§ What to work on: Although the data below contains pictures, please reproduce only its words, exactly.

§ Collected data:

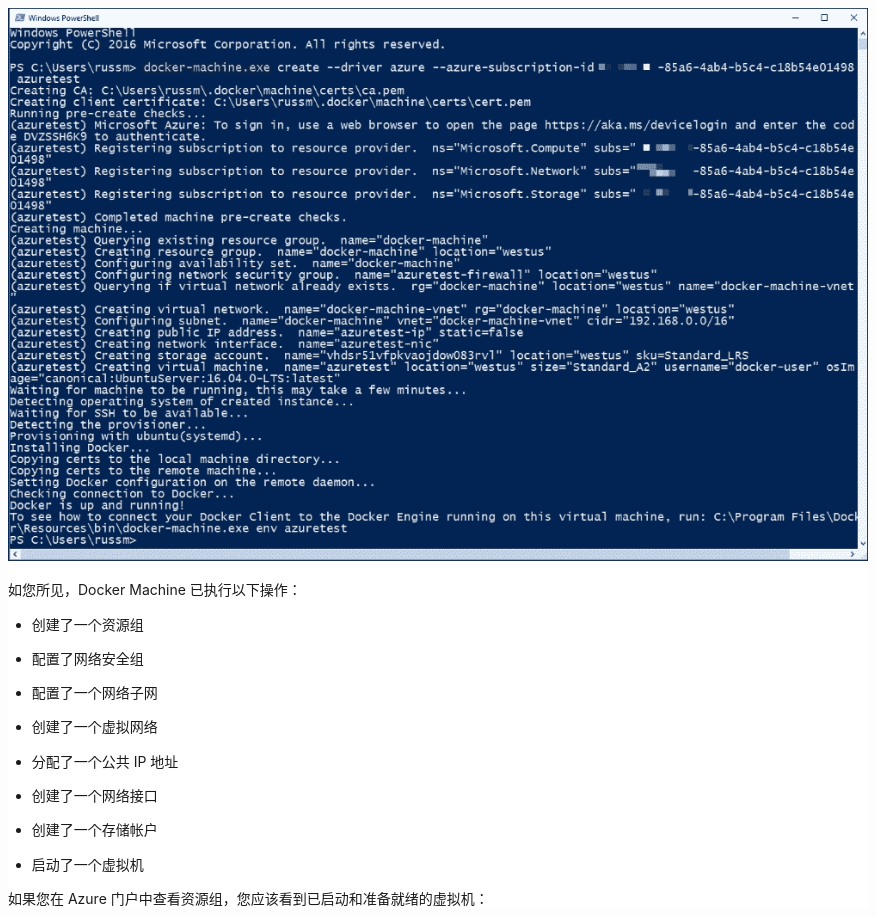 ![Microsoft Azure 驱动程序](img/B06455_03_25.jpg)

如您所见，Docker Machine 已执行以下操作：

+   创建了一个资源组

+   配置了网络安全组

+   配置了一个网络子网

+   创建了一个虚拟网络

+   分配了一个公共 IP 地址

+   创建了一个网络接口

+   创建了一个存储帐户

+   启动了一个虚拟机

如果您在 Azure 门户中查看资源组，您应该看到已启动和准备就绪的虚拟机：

§ Finished exercise:
 ![Microsoft Azure 驱动程序](img/B06455_03_25.jpg)

如您所见，Docker Machine 已执行以下操作：

+   创建了一个资源组

+   配置了网络安全组

+   配置了一个网络子网

+   创建了一个虚拟网络

+   分配了一个公共 IP 地址

+   创建了一个网络接口

+   创建了一个存储帐户

+   启动了一个虚拟机

如果您在 Azure 门户中查看资源组，您应该看到已启动和准备就绪的虚拟机：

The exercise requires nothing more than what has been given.